Gerçekten de, biz bunu o kadar iyi müşahade ettik ki; bu kadarına da pes diyor insan. Arap iş adamları olan değerli dostlarımız, Beşir Yazıcı ve Samer Akkad Beyler adeta bizim ayaklarımızı yerden kestiler, sadece bir defa da değil her gittiğimizde eller üstünde tuttular bizi. İnanın ki, bu tavır sadece bize karşı da değil, ciddî ve dürüst gördükleri bütün iş adamlarına karşı uygulanıyor. Kimle görüşseniz sizi yemeğe götürmek çabası içine giriyor. Ha, mimarî kültürden bahsettim de, Halep deyince yemek kültüründen bahsetmeden geçmem mümkün değil, haksızlık da olur aynı zamanda. Ben bu kadar lezzetli yemek ve çeşni zenginliğini ve çeşitliliğini şimdiye kadar hiçbir sofrada görmedim. Aynı zamanda hiçbir yurtdışı seyahatimde bu kadar rahat ve güven içinde yemek yediğimi hatırlamıyorum. Bu kadar çok sayıda güzel lokanta İstanbul’da var mıdır onu da bilmiyorum. Ama özellikle “Arap Evi” denilen konaklarda yediğim yemeklerin tadı halen damağımda.
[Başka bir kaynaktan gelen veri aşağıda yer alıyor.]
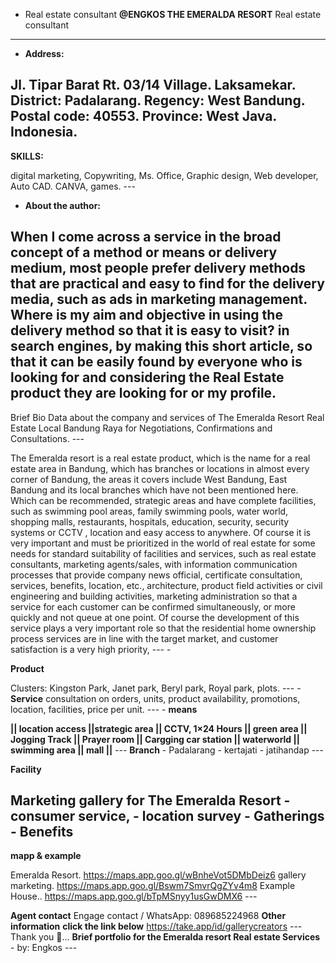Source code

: - Real estate consultant
 **@ENGKOS THE EMERALDA RESORT**
 Real estate consultant 
--- 

- **Address:**

 Jl. Tipar Barat Rt. 03/14 Village. Laksamekar. District: Padalarang. Regency: West Bandung. Postal code: 40553. Province: West Java. Indonesia.
 --- 

**SKILLS:** 

digital marketing, Copywriting, Ms. Office, Graphic design, Web developer, Auto CAD. CANVA, games. --- 

- **About the author:** 

When I come across a service in the broad concept of a method or means or delivery medium, most people prefer delivery methods that are practical and easy to find for the delivery media, such as ads in marketing management. Where is my aim and objective in using the delivery method so that it is easy to visit? in search engines, by making this short article, so that it can be easily found by everyone who is looking for and considering the Real Estate product they are looking for or my profile. 
--- 

Brief Bio Data about the company and services of The Emeralda Resort Real Estate Local Bandung Raya for Negotiations, Confirmations and Consultations. ---

 The Emeralda resort is a real estate product, which is the name for a real estate area in Bandung, which has branches or locations in almost every corner of Bandung, the areas it covers include West Bandung, East Bandung and its local branches which have not been mentioned here. Which can be recommended, strategic areas and have complete facilities, such as swimming pool areas, family swimming pools, water world, shopping malls, restaurants, hospitals, education, security, security systems or CCTV , location and easy access to anywhere. Of course it is very important and must be prioritized in the world of real estate for some needs for standard suitability of facilities and services, such as real estate consultants, marketing agents/sales, with information communication processes that provide company news official, certificate consultation, services, benefits, location, etc., architecture, product field activities or civil engineering and building activities, marketing administration so that a service for each customer can be confirmed simultaneously, or more quickly and not queue at one point. Of course the development of this service plays a very important role so that the residential home ownership process services are in line with the target market, and customer satisfaction is a very high priority, --- - 

**Product**

 Clusters: Kingston Park, Janet park, Beryl park, Royal park, plots. --- - **Service** consultation on orders, units, product availability, promotions, location, facilities, price per unit. --- - 
**means** 

**|| location access ||strategic area || CCTV, 1×24 Hours || green area || Jogging Track || Prayer room || Cargging car station || waterworld || swimming area || mall ||** --- **Branch** - Padalarang - kertajati - jatihandap --- 

**Facility** 

Marketing gallery for The Emeralda Resort - consumer service, - location survey - Gatherings - Benefits 
--- 

**mapp & example** 

 Emeralda Resort. https://maps.app.goo.gl/wBnheVot5DMbDeiz6 gallery marketing. https://maps.app.goo.gl/Bswm7SmvrQgZYv4m8 Example House.. https://maps.app.goo.gl/bTpMSnyy1usGwDMX6 ---

 **Agent contact** 
Engage contact / WhatsApp: 089685224968
 **Other information**
 **click the link below** https://take.app/id/gallerycreators --- 
Thank you 🙏... **Brief portfolio for the Emeralda resort Real estate Services** - by: Engkos ---






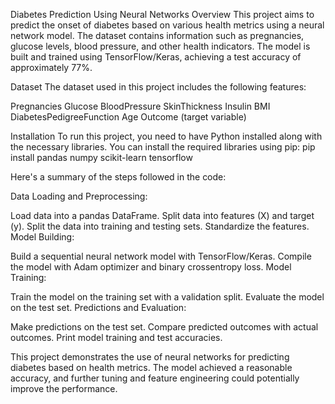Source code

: Diabetes Prediction Using Neural Networks
Overview
This project aims to predict the onset of diabetes based on various health metrics using a neural network model. The dataset contains information such as pregnancies, glucose levels, blood pressure, and other health indicators. The model is built and trained using TensorFlow/Keras, achieving a test accuracy of approximately 77%.

Dataset
The dataset used in this project includes the following features:

Pregnancies
Glucose
BloodPressure
SkinThickness
Insulin
BMI
DiabetesPedigreeFunction
Age
Outcome (target variable)

Installation
To run this project, you need to have Python installed along with the necessary libraries. You can install the required libraries using pip:
pip install pandas numpy scikit-learn tensorflow


Here's a summary of the steps followed in the code:

Data Loading and Preprocessing:

Load data into a pandas DataFrame.
Split data into features (X) and target (y).
Split the data into training and testing sets.
Standardize the features.
Model Building:

Build a sequential neural network model with TensorFlow/Keras.
Compile the model with Adam optimizer and binary crossentropy loss.
Model Training:

Train the model on the training set with a validation split.
Evaluate the model on the test set.
Predictions and Evaluation:

Make predictions on the test set.
Compare predicted outcomes with actual outcomes.
Print model training and test accuracies.


This project demonstrates the use of neural networks for predicting diabetes based on health metrics. The model achieved a reasonable accuracy, and further tuning and feature engineering could potentially improve the performance.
Bu evler, geniş Arap ailelerinin ikamet ettiği ortasında avlu olan ve çevresi aile büyüklerine ve kardeşlerin ailelerine ayrılmış bölümlerden oluşmuş iki katlı harika otantik evler. Ortam Halep’in bu mükemmel tatlar ihtiva eden yemekleriyle de birleşince bir muhteşem medeniyetin ortasında hissediyorsunuz kendinizi.
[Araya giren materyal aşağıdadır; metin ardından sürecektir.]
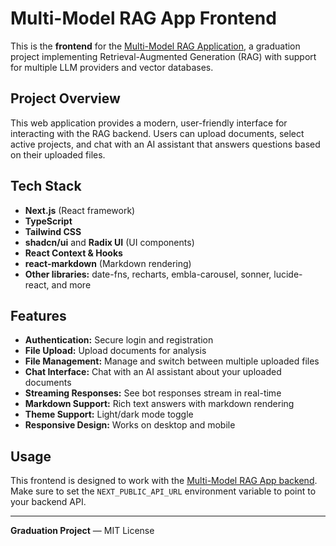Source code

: # Multi-Model RAG App Frontend

This is the **frontend** for the [Multi-Model RAG Application](https://github.com/bad-maths/multi-model-rag-app), a graduation project implementing Retrieval-Augmented Generation (RAG) with support for multiple LLM providers and vector databases.

## Project Overview
This web application provides a modern, user-friendly interface for interacting with the RAG backend. Users can upload documents, select active projects, and chat with an AI assistant that answers questions based on their uploaded files.

## Tech Stack
- **Next.js** (React framework)
- **TypeScript**
- **Tailwind CSS**
- **shadcn/ui** and **Radix UI** (UI components)
- **React Context & Hooks**
- **react-markdown** (Markdown rendering)
- **Other libraries:** date-fns, recharts, embla-carousel, sonner, lucide-react, and more

## Features
- **Authentication:** Secure login and registration
- **File Upload:** Upload documents for analysis
- **File Management:** Manage and switch between multiple uploaded files
- **Chat Interface:** Chat with an AI assistant about your uploaded documents
- **Streaming Responses:** See bot responses stream in real-time
- **Markdown Support:** Rich text answers with markdown rendering
- **Theme Support:** Light/dark mode toggle
- **Responsive Design:** Works on desktop and mobile

## Usage
This frontend is designed to work with the [Multi-Model RAG App backend](https://github.com/bad-maths/multi-model-rag-app). Make sure to set the `NEXT_PUBLIC_API_URL` environment variable to point to your backend API.

---

**Graduation Project** — MIT License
Ama oradaki dostlarla anlaşamadığımız tek şey yemek saatleriydi. Özellikle akşam yemeğinin ne zaman yenildiğini tahmin edebilir misiniz bilmem. İnanmayacaksınız ama saat 22.00 ile gece 02.00 arasında. Yemekler nargile tüttürülerek yaklaşık 2-3 saatte yeniyor. Bizler, önce gafil aldandık ve “ hafif hafif” denilerek yedirdikleri yemeklerin sonunda mide fesadına uğradık. Ama daha sonra restimizi çekerek akşam(!) yemeklerini iptal ettik de kurtulduk. Değerli dostlar, yemek bahsini burada kapatmalıyım, yoksa iştihanızı kabartıp sırf yemek için Halep’e gitmeye kalkışırsınız. O çeşit çeşit humuslar, salatalar, tatlılar, kebaplar için inşallah bir gün hep birlikte gideriz “Kardeş Halep”e.
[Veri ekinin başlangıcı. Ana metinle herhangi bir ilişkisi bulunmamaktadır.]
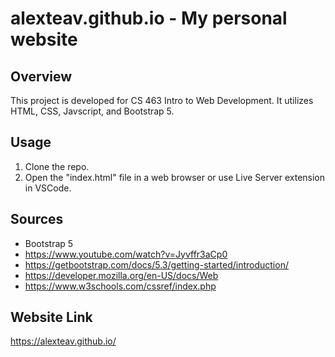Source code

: # alexteav.github.io - My personal website

## Overview

This project is developed for CS 463 Intro to Web Development. It utilizes HTML, CSS, Javscript, and Bootstrap 5.

## Usage

1. Clone the repo.
2. Open the "index.html" file in a web browser or use Live Server extension in VSCode.

## Sources

- Bootstrap 5
- https://www.youtube.com/watch?v=Jyvffr3aCp0
- https://getbootstrap.com/docs/5.3/getting-started/introduction/
- https://developer.mozilla.org/en-US/docs/Web
- https://www.w3schools.com/cssref/index.php

## Website Link

https://alexteav.github.io/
Türklere karşı olan muhabbet o kadar fazla ki, her karşılaştığız Halep’li size güzel bir şeyler söyleme ihtiyacı hissediyor. Hatta birisi Türk olduğumuzu öğrenince “Polat Alemdar”a selam bile söyledi. Fakat bu kardeşlik havası bizde hem sevinç hem de ürküntü oluşturdu. İnşallah, bu güzel duyguları boşa çıkarıp tersine döndürmeyiz de, kardeşçe yaklaşım sürekli olur. Halep bölgesinin İşçi Sendikaları Birliği Başkanı Hüseyin El Ali Bey Türkleri çok seviyor ve kendisini “Antepli Döne’nin oğlu” olarak takdim ediyor hoş Türkçesiyle. Sahip olduğu araziden Türkiye’den gelen bir akarsuyun geçtiğini söylüyor ve ekliyor: “Arazi babamdan, su dayımdan, karpuz ise bana kalıyor. Babam da dayım da sağolsunlar.”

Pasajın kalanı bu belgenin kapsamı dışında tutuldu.